* [Plain-text document sources]:

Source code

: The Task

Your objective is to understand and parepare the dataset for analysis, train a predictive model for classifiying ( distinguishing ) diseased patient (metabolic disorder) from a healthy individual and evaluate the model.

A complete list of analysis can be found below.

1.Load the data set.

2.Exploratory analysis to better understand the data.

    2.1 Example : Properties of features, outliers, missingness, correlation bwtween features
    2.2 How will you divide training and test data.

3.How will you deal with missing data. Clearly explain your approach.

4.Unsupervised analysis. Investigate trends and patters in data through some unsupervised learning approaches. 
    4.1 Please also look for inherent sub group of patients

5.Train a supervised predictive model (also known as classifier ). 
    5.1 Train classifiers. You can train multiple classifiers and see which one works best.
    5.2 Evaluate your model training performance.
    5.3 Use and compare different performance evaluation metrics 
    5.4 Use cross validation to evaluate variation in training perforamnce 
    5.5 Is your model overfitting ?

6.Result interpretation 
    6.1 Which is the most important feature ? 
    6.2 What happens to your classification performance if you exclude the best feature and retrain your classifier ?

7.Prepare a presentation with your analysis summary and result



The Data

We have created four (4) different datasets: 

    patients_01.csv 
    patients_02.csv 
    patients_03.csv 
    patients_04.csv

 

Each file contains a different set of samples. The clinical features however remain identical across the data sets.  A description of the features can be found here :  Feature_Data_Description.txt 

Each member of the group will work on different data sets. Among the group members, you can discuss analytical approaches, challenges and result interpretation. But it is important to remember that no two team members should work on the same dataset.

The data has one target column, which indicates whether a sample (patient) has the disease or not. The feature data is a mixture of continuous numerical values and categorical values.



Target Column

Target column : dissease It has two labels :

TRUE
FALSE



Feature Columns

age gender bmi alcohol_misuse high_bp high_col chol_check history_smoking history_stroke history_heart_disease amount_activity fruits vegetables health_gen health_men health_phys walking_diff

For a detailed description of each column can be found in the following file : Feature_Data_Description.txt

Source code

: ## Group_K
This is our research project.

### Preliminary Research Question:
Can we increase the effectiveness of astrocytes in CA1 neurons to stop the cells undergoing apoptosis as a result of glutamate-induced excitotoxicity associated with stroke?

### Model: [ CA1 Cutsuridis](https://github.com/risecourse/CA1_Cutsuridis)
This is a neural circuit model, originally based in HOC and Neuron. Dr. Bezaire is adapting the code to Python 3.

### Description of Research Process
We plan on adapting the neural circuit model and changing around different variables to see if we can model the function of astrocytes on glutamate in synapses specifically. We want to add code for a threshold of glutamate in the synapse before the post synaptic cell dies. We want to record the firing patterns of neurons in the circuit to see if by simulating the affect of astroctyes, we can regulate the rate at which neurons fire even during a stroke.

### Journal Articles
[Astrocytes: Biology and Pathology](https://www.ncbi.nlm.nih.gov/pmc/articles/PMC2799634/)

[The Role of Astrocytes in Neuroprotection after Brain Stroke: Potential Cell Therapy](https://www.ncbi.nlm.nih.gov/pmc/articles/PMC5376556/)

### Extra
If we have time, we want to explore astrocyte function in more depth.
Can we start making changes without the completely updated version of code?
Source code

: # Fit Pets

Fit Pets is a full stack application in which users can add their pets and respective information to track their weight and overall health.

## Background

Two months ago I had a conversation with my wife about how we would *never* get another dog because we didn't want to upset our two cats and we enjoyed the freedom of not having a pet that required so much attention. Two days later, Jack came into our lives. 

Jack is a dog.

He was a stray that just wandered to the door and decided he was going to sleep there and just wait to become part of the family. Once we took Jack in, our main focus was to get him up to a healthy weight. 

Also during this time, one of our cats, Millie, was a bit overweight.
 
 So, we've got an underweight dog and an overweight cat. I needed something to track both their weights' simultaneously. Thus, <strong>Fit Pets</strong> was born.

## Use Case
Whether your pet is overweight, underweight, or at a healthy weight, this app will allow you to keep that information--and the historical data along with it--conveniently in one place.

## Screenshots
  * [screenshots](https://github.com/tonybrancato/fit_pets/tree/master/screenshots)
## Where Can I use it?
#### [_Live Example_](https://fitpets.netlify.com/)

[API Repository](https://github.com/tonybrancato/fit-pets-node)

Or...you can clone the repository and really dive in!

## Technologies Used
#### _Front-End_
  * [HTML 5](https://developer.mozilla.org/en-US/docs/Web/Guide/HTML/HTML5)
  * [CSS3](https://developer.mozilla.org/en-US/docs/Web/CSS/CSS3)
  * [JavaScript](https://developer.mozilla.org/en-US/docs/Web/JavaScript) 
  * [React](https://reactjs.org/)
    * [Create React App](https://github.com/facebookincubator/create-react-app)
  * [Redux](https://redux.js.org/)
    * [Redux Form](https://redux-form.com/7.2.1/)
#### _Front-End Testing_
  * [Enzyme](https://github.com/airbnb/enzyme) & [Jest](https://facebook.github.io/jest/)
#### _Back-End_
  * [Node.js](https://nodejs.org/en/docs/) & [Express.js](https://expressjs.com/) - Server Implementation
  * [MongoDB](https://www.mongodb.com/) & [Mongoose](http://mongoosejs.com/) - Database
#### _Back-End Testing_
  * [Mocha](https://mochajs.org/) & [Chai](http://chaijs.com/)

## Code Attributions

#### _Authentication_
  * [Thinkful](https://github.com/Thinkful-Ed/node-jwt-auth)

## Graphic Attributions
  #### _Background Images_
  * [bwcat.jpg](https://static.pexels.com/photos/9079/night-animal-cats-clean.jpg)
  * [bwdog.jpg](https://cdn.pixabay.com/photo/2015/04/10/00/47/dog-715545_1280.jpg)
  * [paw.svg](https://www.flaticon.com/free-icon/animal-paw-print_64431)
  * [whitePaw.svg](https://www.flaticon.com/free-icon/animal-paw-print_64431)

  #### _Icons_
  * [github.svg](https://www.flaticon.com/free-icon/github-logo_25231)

* [DIRECTIONS FOR THIS TASK]: Give the count of lines in the data that contain the word "want", and write nothing besides it.

* [RESPONSE BOX]: 3